Work request: Return the lines below that contain "qquad".

- Opening Delimiter -

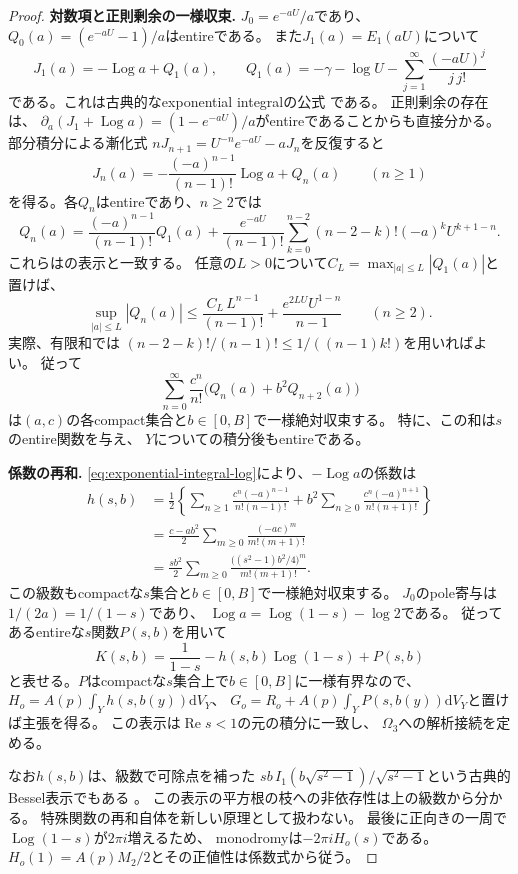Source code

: \documentclass[11pt,a4paper]{ltjsarticle}
\newcommand{\dd}{\mathrm d}
\theoremstyle{plain}
\theoremstyle{definition}
\theoremstyle{remark}
\begin{document}
\begin{proof}
\par\smallskip\noindent\textbf{対数項と正則剰余の一様収束.}\quad
$J_0=e^{-aU}/a$であり、$Q_0(a)=(e^{-aU}-1)/a$はentireである。
また$J_1(a)=E_1(aU)$について
\[
 J_1(a)=-\operatorname{Log}a+Q_1(a),\qquad
 Q_1(a)=-\gamma-\log U-\sum_{j=1}^{\infty}\frac{(-aU)^j}{j\,j!}
\]
である。これは古典的なexponential integralの公式
\cite[(6.6.2)]{NISTDLMF}である。
正則剰余の存在は、
$\partial_a(J_1+\operatorname{Log}a)=(1-e^{-aU})/a$がentireであることからも直接分かる。
部分積分による漸化式
$nJ_{n+1}=U^{-n}e^{-aU}-aJ_n$を反復すると
\begin{equation}
\label{eq:exponential-integral-log}
 J_n(a)=-\frac{(-a)^{n-1}}{(n-1)!}\operatorname{Log}a+Q_n(a)
 \qquad(n\ge1)
\end{equation}
を得る。各$Q_n$はentireであり、$n\ge2$では
\[
 Q_n(a)=\frac{(-a)^{n-1}}{(n-1)!}Q_1(a)
 +\frac{e^{-aU}}{(n-1)!}
    \sum_{k=0}^{n-2}(n-2-k)!(-a)^kU^{k+1-n}.
\]
これらは\cite[(8.19.7)--(8.19.8), (8.19.12)]{NISTDLMF}の表示と一致する。
任意の$L>0$について$C_L=\max_{|a|\le L}|Q_1(a)|$と置けば、
\begin{equation}
\label{eq:product-kernel-holomorphic-bound}
 \sup_{|a|\le L}|Q_n(a)|
 \le \frac{C_L\,L^{n-1}}{(n-1)!}
       +\frac{e^{2LU}U^{1-n}}{n-1}
 \qquad(n\ge2).
\end{equation}
実際、有限和では
$(n-2-k)!/(n-1)!\le1/((n-1)k!)$を用いればよい。
従って
\[
 \sum_{n=0}^{\infty}\frac{c^n}{n!}
             \bigl(Q_n(a)+b^2Q_{n+2}(a)\bigr)
\]
は$(a,c)$の各compact集合と$b\in[0,B]$で一様絶対収束する。
特に、この和は$s$のentire関数を与え、
$Y$についての積分後もentireである。

\par\smallskip\noindent\textbf{係数の再和.}\quad
\eqref{eq:exponential-integral-log}により、$-\operatorname{Log}a$の係数は
\begin{align*}
 h(s,b)
 &=\frac12\left\{
   \sum_{n\ge1}\frac{c^n(-a)^{n-1}}{n!(n-1)!}
   +b^2\sum_{n\ge0}\frac{c^n(-a)^{n+1}}{n!(n+1)!}
              \right\}\\
 &=\frac{c-ab^2}{2}
       \sum_{m\ge0}\frac{(-ac)^m}{m!(m+1)!}\\
 &=\frac{sb^2}{2}
       \sum_{m\ge0}\frac{\bigl((s^2-1)b^2/4\bigr)^m}{m!(m+1)!}.
\end{align*}
この級数もcompactな$s$集合と$b\in[0,B]$で一様絶対収束する。
$J_0$のpole寄与は$1/(2a)=1/(1-s)$であり、
$\operatorname{Log}a=\operatorname{Log}(1-s)-\log2$である。
従ってあるentireな$s$関数$P(s,b)$を用いて
\[
 K(s,b)=\frac1{1-s}-h(s,b)\operatorname{Log}(1-s)+P(s,b)
\]
と表せる。$P$はcompactな$s$集合上で$b\in[0,B]$に一様有界なので、
$H_o=A(p)\int_Yh(s,b(y))\dd V_Y$、
$G_o=R_o+A(p)\int_YP(s,b(y))\dd V_Y$と置けば主張を得る。
この表示は$\operatorname{Re}s<1$の元の積分に一致し、
$\Omega_3$への解析接続を定める。

なお$h(s,b)$は、級数で可除点を補った
$sb\,I_1(b\sqrt{s^2-1})/\sqrt{s^2-1}$という古典的Bessel表示でもある
\cite[(10.25.2)]{NISTDLMF}。
この表示の平方根の枝への非依存性は上の級数から分かる。
特殊関数の再和自体を新しい原理として扱わない。
最後に正向きの一周で$\operatorname{Log}(1-s)$が$2\pi i$増えるため、
monodromyは$-2\pi iH_o(s)$である。
$H_o(1)=A(p)M_2/2$とその正値性は係数式から従う。
\end{proof}
\end{document}
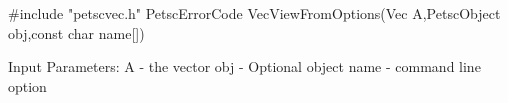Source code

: #include "petscvec.h"   
PetscErrorCode  VecViewFromOptions(Vec A,PetscObject obj,const char name[])

Input Parameters:
A    - the vector
obj  - Optional object
name - command line option 
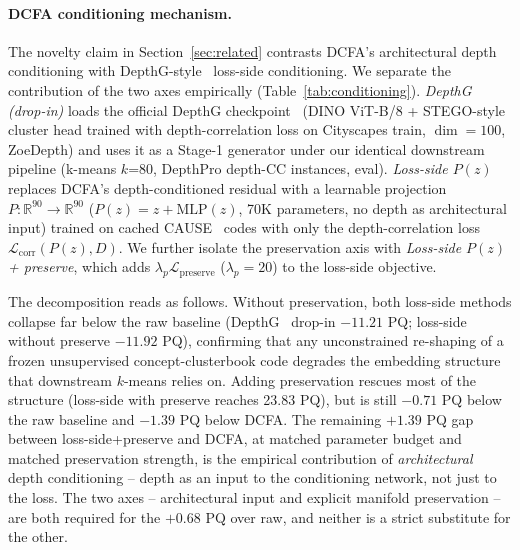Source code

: \documentclass[10pt,twocolumn,letterpaper]{article}
\begin{document}
\paragraph{DCFA conditioning mechanism.}
The novelty claim in Section~\ref{sec:related} contrasts DCFA's architectural depth conditioning with DepthG-style~\cite{sick2024depthg} loss-side conditioning. We separate the contribution of the two axes empirically (Table~\ref{tab:conditioning}). \emph{DepthG~\cite{sick2024depthg} (drop-in)} loads the official DepthG checkpoint~\cite{sick2024depthg} (DINO ViT-B/8 + STEGO-style cluster head trained with depth-correlation loss on Cityscapes train, $\dim{=}100$, ZoeDepth) and uses it as a Stage-1 generator under our identical downstream pipeline (k-means $k$=80, DepthPro depth-CC instances, eval). \emph{Loss-side $P(z)$} replaces DCFA's depth-conditioned residual with a learnable projection $P : \mathbb{R}^{90} \to \mathbb{R}^{90}$ ($P(z) = z + \text{MLP}(z)$, 70K parameters, no depth as architectural input) trained on cached CAUSE~\cite{kim2024cause} codes with only the depth-correlation loss $\mathcal{L}_\text{corr}(P(z), D)$. We further isolate the preservation axis with \emph{Loss-side $P(z)$ + preserve}, which adds $\lambda_p \mathcal{L}_\text{preserve}$ ($\lambda_p=20$) to the loss-side objective.

The decomposition reads as follows. Without preservation, both loss-side methods collapse far below the raw baseline (DepthG~\cite{sick2024depthg} drop-in $-11.21$ PQ; loss-side without preserve $-11.92$ PQ), confirming that any unconstrained re-shaping of a frozen unsupervised concept-clusterbook code degrades the embedding structure that downstream $k$-means relies on. Adding preservation rescues most of the structure (loss-side with preserve reaches 23.83 PQ), but is still $-0.71$ PQ below the raw baseline and $-1.39$ PQ below DCFA. The remaining $+1.39$ PQ gap between loss-side+preserve and DCFA, at matched parameter budget and matched preservation strength, is the empirical contribution of \emph{architectural} depth conditioning -- depth as an input to the conditioning network, not just to the loss. The two axes -- architectural input and explicit manifold preservation -- are both required for the $+0.68$ PQ over raw, and neither is a strict substitute for the other.
\end{document}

- Closing Delimiter -

Solution to this exercise:
 J_1(a)=-\operatorname{Log}a+Q_1(a),\qquad
 \qquad(n\ge1)
 \qquad(n\ge2).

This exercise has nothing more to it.